WHAT THIS TASK INVOLVES:
The entries that follow need to be retyped verbatim.

DATA TO USE:
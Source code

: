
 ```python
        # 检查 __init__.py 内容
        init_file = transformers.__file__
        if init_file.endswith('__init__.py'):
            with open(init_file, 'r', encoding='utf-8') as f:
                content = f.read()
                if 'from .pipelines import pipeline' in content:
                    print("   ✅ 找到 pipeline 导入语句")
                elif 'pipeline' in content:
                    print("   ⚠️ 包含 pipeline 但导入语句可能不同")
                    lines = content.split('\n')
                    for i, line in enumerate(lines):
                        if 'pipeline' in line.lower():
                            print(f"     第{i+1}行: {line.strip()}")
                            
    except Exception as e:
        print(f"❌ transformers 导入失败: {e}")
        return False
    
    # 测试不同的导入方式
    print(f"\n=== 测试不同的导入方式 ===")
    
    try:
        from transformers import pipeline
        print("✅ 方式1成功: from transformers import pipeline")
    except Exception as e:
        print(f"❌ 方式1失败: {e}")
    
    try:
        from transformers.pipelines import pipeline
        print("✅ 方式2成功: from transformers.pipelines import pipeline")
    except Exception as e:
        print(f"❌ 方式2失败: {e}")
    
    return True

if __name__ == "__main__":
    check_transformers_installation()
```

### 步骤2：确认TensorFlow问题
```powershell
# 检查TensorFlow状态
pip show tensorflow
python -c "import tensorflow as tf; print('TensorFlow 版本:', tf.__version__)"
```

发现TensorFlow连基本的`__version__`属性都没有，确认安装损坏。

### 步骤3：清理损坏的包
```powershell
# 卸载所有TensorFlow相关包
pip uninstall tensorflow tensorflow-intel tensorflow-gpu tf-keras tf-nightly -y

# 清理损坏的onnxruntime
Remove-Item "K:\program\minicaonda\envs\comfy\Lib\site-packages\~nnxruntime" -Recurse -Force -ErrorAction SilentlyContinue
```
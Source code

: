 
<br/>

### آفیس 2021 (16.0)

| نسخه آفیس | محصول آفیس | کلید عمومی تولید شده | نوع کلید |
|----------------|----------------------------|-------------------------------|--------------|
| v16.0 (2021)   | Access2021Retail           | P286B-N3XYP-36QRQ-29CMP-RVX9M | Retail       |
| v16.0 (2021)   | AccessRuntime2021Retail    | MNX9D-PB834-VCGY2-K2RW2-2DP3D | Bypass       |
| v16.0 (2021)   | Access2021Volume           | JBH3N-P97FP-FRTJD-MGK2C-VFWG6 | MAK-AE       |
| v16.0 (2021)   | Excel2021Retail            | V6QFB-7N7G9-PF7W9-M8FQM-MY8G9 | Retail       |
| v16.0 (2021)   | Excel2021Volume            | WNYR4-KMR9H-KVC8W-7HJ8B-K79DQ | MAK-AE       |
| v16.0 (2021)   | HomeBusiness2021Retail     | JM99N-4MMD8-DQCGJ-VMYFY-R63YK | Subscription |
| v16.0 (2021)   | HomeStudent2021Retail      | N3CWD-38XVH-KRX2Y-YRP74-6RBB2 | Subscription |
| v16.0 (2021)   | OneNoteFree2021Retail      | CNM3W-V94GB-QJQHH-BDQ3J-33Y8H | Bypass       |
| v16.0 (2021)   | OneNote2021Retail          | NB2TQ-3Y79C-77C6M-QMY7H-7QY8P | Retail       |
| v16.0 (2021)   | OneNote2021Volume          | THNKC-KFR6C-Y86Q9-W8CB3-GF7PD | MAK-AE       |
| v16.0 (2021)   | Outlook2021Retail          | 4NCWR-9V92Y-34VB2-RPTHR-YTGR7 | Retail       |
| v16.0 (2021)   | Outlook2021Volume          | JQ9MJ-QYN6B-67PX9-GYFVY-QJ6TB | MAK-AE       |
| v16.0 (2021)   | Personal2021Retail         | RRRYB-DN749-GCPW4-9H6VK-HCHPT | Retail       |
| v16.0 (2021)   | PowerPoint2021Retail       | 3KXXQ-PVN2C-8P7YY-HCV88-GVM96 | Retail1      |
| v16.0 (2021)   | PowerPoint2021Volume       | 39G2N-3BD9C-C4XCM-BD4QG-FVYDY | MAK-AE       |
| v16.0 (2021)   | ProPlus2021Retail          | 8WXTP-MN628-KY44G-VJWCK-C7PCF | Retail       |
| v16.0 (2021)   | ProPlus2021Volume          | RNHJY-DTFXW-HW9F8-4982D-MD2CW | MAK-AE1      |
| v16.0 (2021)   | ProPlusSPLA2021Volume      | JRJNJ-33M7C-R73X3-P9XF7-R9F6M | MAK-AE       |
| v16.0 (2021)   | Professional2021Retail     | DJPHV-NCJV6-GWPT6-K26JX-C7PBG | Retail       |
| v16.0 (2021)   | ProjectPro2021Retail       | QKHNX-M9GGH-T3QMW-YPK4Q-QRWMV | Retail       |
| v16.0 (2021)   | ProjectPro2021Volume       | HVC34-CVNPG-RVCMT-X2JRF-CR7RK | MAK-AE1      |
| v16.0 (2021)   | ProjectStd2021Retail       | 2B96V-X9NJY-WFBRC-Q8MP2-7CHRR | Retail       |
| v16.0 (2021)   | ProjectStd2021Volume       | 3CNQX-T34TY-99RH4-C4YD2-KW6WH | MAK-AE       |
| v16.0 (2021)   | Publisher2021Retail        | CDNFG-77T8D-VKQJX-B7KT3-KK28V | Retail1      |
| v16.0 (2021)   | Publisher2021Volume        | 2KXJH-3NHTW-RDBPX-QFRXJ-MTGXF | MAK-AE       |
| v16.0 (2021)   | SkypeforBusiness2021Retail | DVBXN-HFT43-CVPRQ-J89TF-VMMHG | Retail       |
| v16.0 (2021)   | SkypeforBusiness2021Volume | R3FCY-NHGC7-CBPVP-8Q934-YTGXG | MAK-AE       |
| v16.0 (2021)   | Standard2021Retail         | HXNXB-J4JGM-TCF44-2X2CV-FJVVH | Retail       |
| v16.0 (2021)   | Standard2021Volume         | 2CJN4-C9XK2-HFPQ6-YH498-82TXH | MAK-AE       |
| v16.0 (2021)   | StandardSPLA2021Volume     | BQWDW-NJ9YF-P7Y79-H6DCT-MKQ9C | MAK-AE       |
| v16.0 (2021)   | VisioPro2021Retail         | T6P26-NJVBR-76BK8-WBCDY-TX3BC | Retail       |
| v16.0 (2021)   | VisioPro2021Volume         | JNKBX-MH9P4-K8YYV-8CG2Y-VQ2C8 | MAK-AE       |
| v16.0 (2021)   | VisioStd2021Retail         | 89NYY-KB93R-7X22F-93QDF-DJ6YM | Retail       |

TASK OUTPUT:
Source code

:
 ```python
        # 检查 __init__.py 内容
        init_file = transformers.__file__
        if init_file.endswith('__init__.py'):
            with open(init_file, 'r', encoding='utf-8') as f:
                content = f.read()
                if 'from .pipelines import pipeline' in content:
                    print("   ✅ 找到 pipeline 导入语句")
                elif 'pipeline' in content:
                    print("   ⚠️ 包含 pipeline 但导入语句可能不同")
                    lines = content.split('\n')
                    for i, line in enumerate(lines):
                        if 'pipeline' in line.lower():
                            print(f"     第{i+1}行: {line.strip()}")
                            
    except Exception as e:
        print(f"❌ transformers 导入失败: {e}")
        return False
    
    # 测试不同的导入方式
    print(f"\n=== 测试不同的导入方式 ===")
    
    try:
        from transformers import pipeline
        print("✅ 方式1成功: from transformers import pipeline")
    except Exception as e:
        print(f"❌ 方式1失败: {e}")
    
    try:
        from transformers.pipelines import pipeline
        print("✅ 方式2成功: from transformers.pipelines import pipeline")
    except Exception as e:
        print(f"❌ 方式2失败: {e}")
    
    return True

if __name__ == "__main__":
    check_transformers_installation()
```

### 步骤2：确认TensorFlow问题
```powershell
# 检查TensorFlow状态
pip show tensorflow
python -c "import tensorflow as tf; print('TensorFlow 版本:', tf.__version__)"
```

发现TensorFlow连基本的`__version__`属性都没有，确认安装损坏。

### 步骤3：清理损坏的包
```powershell
# 卸载所有TensorFlow相关包
pip uninstall tensorflow tensorflow-intel tensorflow-gpu tf-keras tf-nightly -y

# 清理损坏的onnxruntime
Remove-Item "K:\program\minicaonda\envs\comfy\Lib\site-packages\~nnxruntime" -Recurse -Force -ErrorAction SilentlyContinue
```
Source code

: 
<br/>

### آفیس 2021 (16.0)

| نسخه آفیس | محصول آفیس | کلید عمومی تولید شده | نوع کلید |
|----------------|----------------------------|-------------------------------|--------------|
| v16.0 (2021)   | Access2021Retail           | P286B-N3XYP-36QRQ-29CMP-RVX9M | Retail       |
| v16.0 (2021)   | AccessRuntime2021Retail    | MNX9D-PB834-VCGY2-K2RW2-2DP3D | Bypass       |
| v16.0 (2021)   | Access2021Volume           | JBH3N-P97FP-FRTJD-MGK2C-VFWG6 | MAK-AE       |
| v16.0 (2021)   | Excel2021Retail            | V6QFB-7N7G9-PF7W9-M8FQM-MY8G9 | Retail       |
| v16.0 (2021)   | Excel2021Volume            | WNYR4-KMR9H-KVC8W-7HJ8B-K79DQ | MAK-AE       |
| v16.0 (2021)   | HomeBusiness2021Retail     | JM99N-4MMD8-DQCGJ-VMYFY-R63YK | Subscription |
| v16.0 (2021)   | HomeStudent2021Retail      | N3CWD-38XVH-KRX2Y-YRP74-6RBB2 | Subscription |
| v16.0 (2021)   | OneNoteFree2021Retail      | CNM3W-V94GB-QJQHH-BDQ3J-33Y8H | Bypass       |
| v16.0 (2021)   | OneNote2021Retail          | NB2TQ-3Y79C-77C6M-QMY7H-7QY8P | Retail       |
| v16.0 (2021)   | OneNote2021Volume          | THNKC-KFR6C-Y86Q9-W8CB3-GF7PD | MAK-AE       |
| v16.0 (2021)   | Outlook2021Retail          | 4NCWR-9V92Y-34VB2-RPTHR-YTGR7 | Retail       |
| v16.0 (2021)   | Outlook2021Volume          | JQ9MJ-QYN6B-67PX9-GYFVY-QJ6TB | MAK-AE       |
| v16.0 (2021)   | Personal2021Retail         | RRRYB-DN749-GCPW4-9H6VK-HCHPT | Retail       |
| v16.0 (2021)   | PowerPoint2021Retail       | 3KXXQ-PVN2C-8P7YY-HCV88-GVM96 | Retail1      |
| v16.0 (2021)   | PowerPoint2021Volume       | 39G2N-3BD9C-C4XCM-BD4QG-FVYDY | MAK-AE       |
| v16.0 (2021)   | ProPlus2021Retail          | 8WXTP-MN628-KY44G-VJWCK-C7PCF | Retail       |
| v16.0 (2021)   | ProPlus2021Volume          | RNHJY-DTFXW-HW9F8-4982D-MD2CW | MAK-AE1      |
| v16.0 (2021)   | ProPlusSPLA2021Volume      | JRJNJ-33M7C-R73X3-P9XF7-R9F6M | MAK-AE       |
| v16.0 (2021)   | Professional2021Retail     | DJPHV-NCJV6-GWPT6-K26JX-C7PBG | Retail       |
| v16.0 (2021)   | ProjectPro2021Retail       | QKHNX-M9GGH-T3QMW-YPK4Q-QRWMV | Retail       |
| v16.0 (2021)   | ProjectPro2021Volume       | HVC34-CVNPG-RVCMT-X2JRF-CR7RK | MAK-AE1      |
| v16.0 (2021)   | ProjectStd2021Retail       | 2B96V-X9NJY-WFBRC-Q8MP2-7CHRR | Retail       |
| v16.0 (2021)   | ProjectStd2021Volume       | 3CNQX-T34TY-99RH4-C4YD2-KW6WH | MAK-AE       |
| v16.0 (2021)   | Publisher2021Retail        | CDNFG-77T8D-VKQJX-B7KT3-KK28V | Retail1      |
| v16.0 (2021)   | Publisher2021Volume        | 2KXJH-3NHTW-RDBPX-QFRXJ-MTGXF | MAK-AE       |
| v16.0 (2021)   | SkypeforBusiness2021Retail | DVBXN-HFT43-CVPRQ-J89TF-VMMHG | Retail       |
| v16.0 (2021)   | SkypeforBusiness2021Volume | R3FCY-NHGC7-CBPVP-8Q934-YTGXG | MAK-AE       |
| v16.0 (2021)   | Standard2021Retail         | HXNXB-J4JGM-TCF44-2X2CV-FJVVH | Retail       |
| v16.0 (2021)   | Standard2021Volume         | 2CJN4-C9XK2-HFPQ6-YH498-82TXH | MAK-AE       |
| v16.0 (2021)   | StandardSPLA2021Volume     | BQWDW-NJ9YF-P7Y79-H6DCT-MKQ9C | MAK-AE       |
| v16.0 (2021)   | VisioPro2021Retail         | T6P26-NJVBR-76BK8-WBCDY-TX3BC | Retail       |
| v16.0 (2021)   | VisioPro2021Volume         | JNKBX-MH9P4-K8YYV-8CG2Y-VQ2C8 | MAK-AE       |
| v16.0 (2021)   | VisioStd2021Retail         | 89NYY-KB93R-7X22F-93QDF-DJ6YM | Retail       |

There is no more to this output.